Huawei has tuned the MateBook X Pro 2022 to be a refined office laptop – a noticeable detriment to the potential of its 12th-gen Intel processor. However, you can still unlock some reasonable performance when you plug in and enable Performance mode (Fn+P or through the PC Manager app).
The Huawei MateBook X Pro 2022 comes with a 60Wh battery, slightly bigger than its predecessor’s 56Wh. However, it scored lower in our continuous browsing test – 6:00 hours of continuous browsing at 100% screen brightness and 8:30 hours at 50% screen brightness. Compared to the 2021 model’s 8 hours at 100% brightness and 12:30 hours at 50% brightness. The older laptop could score better due to a combination of the dimmer display and less-powerful processor.
The MateBook X Pro 2022 achieved 5:30 hours of continuous YouTube streaming at 50% brightness and 50% volume – good, but not the best in this class.
Wrap-up
The Huawei MateBook X Pro 2022 16GB/1TB costs €2,199, CNY 10,999, which is about the same as an Apple MacBook Air M2 16GB/1TB (€2,189), Dell XPS 13 Plus 16GB/1TB (€2,200), cheaper than the 16GB/1TB Lenovo Thinkpad X1 Carbon Gen 10 (€2,600), and more expensive than the 16GB/1TB Asus Zenbook 14X OLED (2022) (€1,799) – all prices valid at the time of writing.
Those are among the best laptops in this category but there are other, AMD-based ones as well. You can find a cheaper device if you’re willing to look at older models with Intel’s 11th-gen or AMD’s 5000 series processors. Huawei’s own MateBook X Pro 2021 is wickedly-priced at €1,099 at the moment.

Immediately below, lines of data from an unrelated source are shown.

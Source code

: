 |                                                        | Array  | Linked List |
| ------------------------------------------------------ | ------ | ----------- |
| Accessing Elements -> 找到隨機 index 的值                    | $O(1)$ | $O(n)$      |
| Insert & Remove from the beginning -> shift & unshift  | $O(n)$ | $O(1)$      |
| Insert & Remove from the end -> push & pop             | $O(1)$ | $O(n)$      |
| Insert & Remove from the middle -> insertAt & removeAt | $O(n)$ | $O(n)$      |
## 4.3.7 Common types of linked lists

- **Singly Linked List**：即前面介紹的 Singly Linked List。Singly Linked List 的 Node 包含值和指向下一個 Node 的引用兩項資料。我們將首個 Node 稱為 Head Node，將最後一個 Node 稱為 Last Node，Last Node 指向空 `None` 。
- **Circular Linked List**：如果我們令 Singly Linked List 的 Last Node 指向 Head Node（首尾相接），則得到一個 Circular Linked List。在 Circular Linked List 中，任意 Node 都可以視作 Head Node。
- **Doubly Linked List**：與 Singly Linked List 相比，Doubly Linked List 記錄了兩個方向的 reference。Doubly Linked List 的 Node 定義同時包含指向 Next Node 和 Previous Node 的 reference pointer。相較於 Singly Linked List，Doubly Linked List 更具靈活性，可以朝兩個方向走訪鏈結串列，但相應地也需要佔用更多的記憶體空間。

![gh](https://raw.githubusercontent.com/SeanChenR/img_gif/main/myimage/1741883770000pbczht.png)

Last year’s MateBook X Pro 2021 stood taller than its competition on the shoulders of its excellent screen and unmatched design and build quality. It was almost impossible to match it for the price. This year the competition has caught on a bit – more and more laptops sport the kind of svelte design and blistering screen brightness as the MateBook X Pro.
All of this leads to the question – is the MateBook X Pro 2022 a worthy successor to the great lineup? And our answer is yes, absolutely. It’s a special laptop from every angle. It has a very bright, crisp, and seamless display, great keyboard, superb touchpad, excellent specs and ports, and good battery life. You will absolutely be happy owning one.
But then comes the harder question – is the MateBook X Pro 2022 a great deal? We’d say no. It certianly isn’t €1,100 better than its predecessor. It’s often how thing work with latest cutting-edge technology, isn’t it? But while stocks last we’d get the superb 1-year-old model and go on a vacation with the rest of the cash. Yolo!